In a new study reported in the Lancet, researchers based at the Krembil Neuroscience Centre and University Health Network in Canada said they were able to safely treat six anorexia patients with a neurosurgical implant. At least half of the patients who took part in the study showed improvements in mood and weight gain, which researchers said should prompt larger trials to confirm the effectiveness of the technique in treating patients with severe anorexia.
The technique — known as deep brain stimulation (DBS) — involves a device similar to a pacemaker that is implanted into a patient's brain. Although the treatment requires some surgery, it is minimally invasive, and completely reversible. DBS is currently used to treat several neurological disorders, including Parkinson's disease and chronic pain, and being tested for possible use for depression and epilepsy.
But the Canada study is the first to try it with anorexia patients.
The researchers used Magnetic Resonance Imaging (MRI) to identify a specific area of the brain previously targeted for DBS in patients with depression.

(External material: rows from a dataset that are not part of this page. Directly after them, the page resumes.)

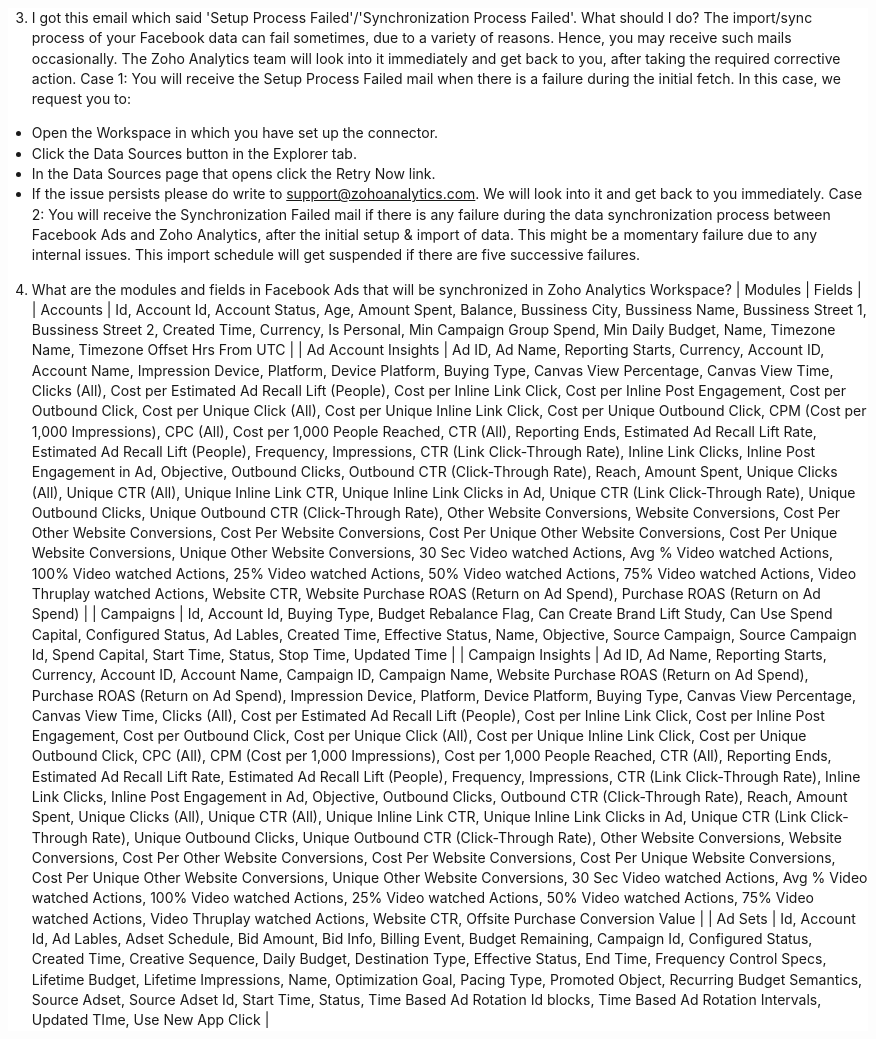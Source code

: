 3. I got this email which said 'Setup Process Failed'/'Synchronization Process Failed'. What should I do?
The import/sync process of your Facebook data can fail sometimes, due to a variety of reasons. Hence, you may receive such mails occasionally. The Zoho Analytics team will look into it immediately and get back to you, after taking the required corrective action.
Case 1: You will receive the Setup Process Failed mail when there is a failure during the initial fetch. In this case, we request you to:
- Open the Workspace in which you have set up the connector.
- Click the Data Sources button in the Explorer tab.
- In the Data Sources page that opens click the Retry Now link.
- If the issue persists please do write to support@zohoanalytics.com. We will look into it and get back to you immediately.
Case 2: You will receive the Synchronization Failed mail if there is any failure during the data synchronization process between Facebook Ads and Zoho Analytics, after the initial setup & import of data. This might be a momentary failure due to any internal issues. This import schedule will get suspended if there are five successive failures.
4. What are the modules and fields in Facebook Ads that will be synchronized in Zoho Analytics Workspace?
| Modules | Fields |
| Accounts | Id, Account Id, Account Status, Age, Amount Spent, Balance, Bussiness City, Bussiness Name, Bussiness Street 1, Bussiness Street 2, Created Time, Currency, Is Personal, Min Campaign Group Spend, Min Daily Budget, Name, Timezone Name, Timezone Offset Hrs From UTC |
| Ad Account Insights | Ad ID, Ad Name, Reporting Starts, Currency, Account ID, Account Name, Impression Device, Platform, Device Platform, Buying Type, Canvas View Percentage, Canvas View Time, Clicks (All), Cost per Estimated Ad Recall Lift (People), Cost per Inline Link Click, Cost per Inline Post Engagement, Cost per Outbound Click, Cost per Unique Click (All), Cost per Unique Inline Link Click, Cost per Unique Outbound Click, CPM (Cost per 1,000 Impressions), CPC (All), Cost per 1,000 People Reached, CTR (All), Reporting Ends, Estimated Ad Recall Lift Rate, Estimated Ad Recall Lift (People), Frequency, Impressions, CTR (Link Click-Through Rate), Inline Link Clicks, Inline Post Engagement in Ad, Objective, Outbound Clicks, Outbound CTR (Click-Through Rate), Reach, Amount Spent, Unique Clicks (All), Unique CTR (All), Unique Inline Link CTR, Unique Inline Link Clicks in Ad, Unique CTR (Link Click-Through Rate), Unique Outbound Clicks, Unique Outbound CTR (Click-Through Rate), Other Website Conversions, Website Conversions, Cost Per Other Website Conversions, Cost Per Website Conversions, Cost Per Unique Other Website Conversions, Cost Per Unique Website Conversions, Unique Other Website Conversions, 30 Sec Video watched Actions, Avg % Video watched Actions, 100% Video watched Actions, 25% Video watched Actions, 50% Video watched Actions, 75% Video watched Actions, Video Thruplay watched Actions, Website CTR, Website Purchase ROAS (Return on Ad Spend), Purchase ROAS (Return on Ad Spend) |
| Campaigns | Id, Account Id, Buying Type, Budget Rebalance Flag, Can Create Brand Lift Study, Can Use Spend Capital, Configured Status, Ad Lables, Created Time, Effective Status, Name, Objective, Source Campaign, Source Campaign Id, Spend Capital, Start Time, Status, Stop Time, Updated Time |
| Campaign Insights | Ad ID, Ad Name, Reporting Starts, Currency, Account ID, Account Name, Campaign ID, Campaign Name, Website Purchase ROAS (Return on Ad Spend), Purchase ROAS (Return on Ad Spend), Impression Device, Platform, Device Platform, Buying Type, Canvas View Percentage, Canvas View Time, Clicks (All), Cost per Estimated Ad Recall Lift (People), Cost per Inline Link Click, Cost per Inline Post Engagement, Cost per Outbound Click, Cost per Unique Click (All), Cost per Unique Inline Link Click, Cost per Unique Outbound Click, CPC (All), CPM (Cost per 1,000 Impressions), Cost per 1,000 People Reached, CTR (All), Reporting Ends, Estimated Ad Recall Lift Rate, Estimated Ad Recall Lift (People), Frequency, Impressions, CTR (Link Click-Through Rate), Inline Link Clicks, Inline Post Engagement in Ad, Objective, Outbound Clicks, Outbound CTR (Click-Through Rate), Reach, Amount Spent, Unique Clicks (All), Unique CTR (All), Unique Inline Link CTR, Unique Inline Link Clicks in Ad, Unique CTR (Link Click-Through Rate), Unique Outbound Clicks, Unique Outbound CTR (Click-Through Rate), Other Website Conversions, Website Conversions, Cost Per Other Website Conversions, Cost Per Website Conversions, Cost Per Unique Website Conversions, Cost Per Unique Other Website Conversions, Unique Other Website Conversions, 30 Sec Video watched Actions, Avg % Video watched Actions, 100% Video watched Actions, 25% Video watched Actions, 50% Video watched Actions, 75% Video watched Actions, Video Thruplay watched Actions, Website CTR, Offsite Purchase Conversion Value |
| Ad Sets | Id, Account Id, Ad Lables, Adset Schedule, Bid Amount, Bid Info, Billing Event, Budget Remaining, Campaign Id, Configured Status, Created Time, Creative Sequence, Daily Budget, Destination Type, Effective Status, End Time, Frequency Control Specs, Lifetime Budget, Lifetime Impressions, Name, Optimization Goal, Pacing Type, Promoted Object, Recurring Budget Semantics, Source Adset, Source Adset Id, Start Time, Status, Time Based Ad Rotation Id blocks, Time Based Ad Rotation Intervals, Updated TIme, Use New App Click |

Electrodes were then implanted into the area and connected to a pulse generator, implanted under the skin. The device was activated 10 days after it was implanted, with the researchers measuring changes in the patients' mood and anxiety levels to determine the correct level of stimulation.
The results showed that three months after the treatment, five of the six patients either gained or stabilized their weight. After nine months, three patients were maintaining a higher weight than before the treatment started — the longest period of sustained increase in weight that any of them had ever achieved, researchers said. Half of the patients also experienced improvements in their mood or reduced obsessive-compulsive behavior.
According to lead researcher Andres Lozano, M.D., a leading neurosurgeon in the field of DBS, the results are particularly encouraging because they indicate a genuine therapeutic effect, rather than a placebo or hunger-increasing effect.
"The finding of improvements in mood and anxiety in patients who were still underweight is especially striking, in view of the well-known poor response of underweight patients to conventional pharmacotherapies or psychotherapies," Dr. Lozano said.
Anorexia is among the most common psychiatric disorders in young women. Treatment usually focuses on behavioral change, but up to 20 percent of patients don’t benefit from the available treatment and are at risk of dying prematurely from the disease.